◆ WORK REQUIRED: Return exactly the span of lines in the following data that opens with the line containing "wanted to investigate" and closes with the line containing "2006, 8\% are". Include nothing else.

Saved data entries

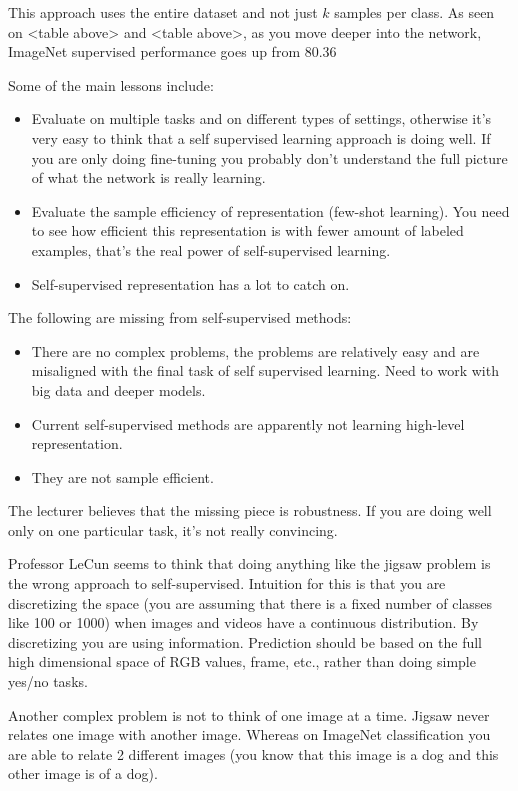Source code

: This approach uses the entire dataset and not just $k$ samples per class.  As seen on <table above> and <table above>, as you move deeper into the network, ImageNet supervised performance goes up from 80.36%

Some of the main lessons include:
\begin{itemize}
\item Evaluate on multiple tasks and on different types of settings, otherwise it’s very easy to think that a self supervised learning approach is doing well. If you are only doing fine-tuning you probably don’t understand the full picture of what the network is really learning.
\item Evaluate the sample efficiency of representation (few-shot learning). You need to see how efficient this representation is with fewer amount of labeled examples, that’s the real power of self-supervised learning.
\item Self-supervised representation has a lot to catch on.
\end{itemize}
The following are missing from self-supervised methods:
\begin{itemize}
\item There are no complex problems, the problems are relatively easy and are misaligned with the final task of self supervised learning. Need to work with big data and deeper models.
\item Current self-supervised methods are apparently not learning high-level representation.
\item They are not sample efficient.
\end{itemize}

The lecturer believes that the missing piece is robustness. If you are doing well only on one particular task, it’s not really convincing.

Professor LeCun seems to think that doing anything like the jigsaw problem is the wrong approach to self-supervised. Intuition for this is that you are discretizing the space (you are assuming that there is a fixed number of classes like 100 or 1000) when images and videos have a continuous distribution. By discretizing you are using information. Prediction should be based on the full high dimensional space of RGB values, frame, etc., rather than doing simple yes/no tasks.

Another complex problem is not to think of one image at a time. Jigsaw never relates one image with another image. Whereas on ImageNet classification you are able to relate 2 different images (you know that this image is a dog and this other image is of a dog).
---
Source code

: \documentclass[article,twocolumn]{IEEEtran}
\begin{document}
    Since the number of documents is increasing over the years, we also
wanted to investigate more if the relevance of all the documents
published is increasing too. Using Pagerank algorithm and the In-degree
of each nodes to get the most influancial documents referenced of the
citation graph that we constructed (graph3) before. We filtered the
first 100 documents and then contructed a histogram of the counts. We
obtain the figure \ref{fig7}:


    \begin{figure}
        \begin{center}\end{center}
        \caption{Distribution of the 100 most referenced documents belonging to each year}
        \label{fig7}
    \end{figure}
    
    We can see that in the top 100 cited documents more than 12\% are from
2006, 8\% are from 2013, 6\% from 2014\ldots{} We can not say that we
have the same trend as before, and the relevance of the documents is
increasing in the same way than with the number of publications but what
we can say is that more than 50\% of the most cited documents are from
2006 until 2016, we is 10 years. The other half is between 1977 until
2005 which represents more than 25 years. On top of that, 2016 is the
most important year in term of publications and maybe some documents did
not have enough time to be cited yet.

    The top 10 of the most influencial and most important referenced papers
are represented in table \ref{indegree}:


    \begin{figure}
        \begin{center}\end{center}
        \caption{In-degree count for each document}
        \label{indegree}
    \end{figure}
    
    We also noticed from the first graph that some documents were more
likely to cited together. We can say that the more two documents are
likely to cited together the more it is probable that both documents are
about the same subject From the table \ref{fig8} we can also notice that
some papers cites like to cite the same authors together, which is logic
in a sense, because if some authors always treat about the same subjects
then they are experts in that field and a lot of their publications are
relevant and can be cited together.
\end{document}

◆ ANSWER SPACE:
wanted to investigate more if the relevance of all the documents
published is increasing too. Using Pagerank algorithm and the In-degree
of each nodes to get the most influancial documents referenced of the
citation graph that we constructed (graph3) before. We filtered the
first 100 documents and then contructed a histogram of the counts. We
obtain the figure \ref{fig7}:


    \begin{figure}
        \begin{center}\end{center}
        \caption{Distribution of the 100 most referenced documents belonging to each year}
        \label{fig7}
    \end{figure}
    
    We can see that in the top 100 cited documents more than 12\% are from
2006, 8\% are from 2013, 6\% from 2014\ldots{} We can not say that we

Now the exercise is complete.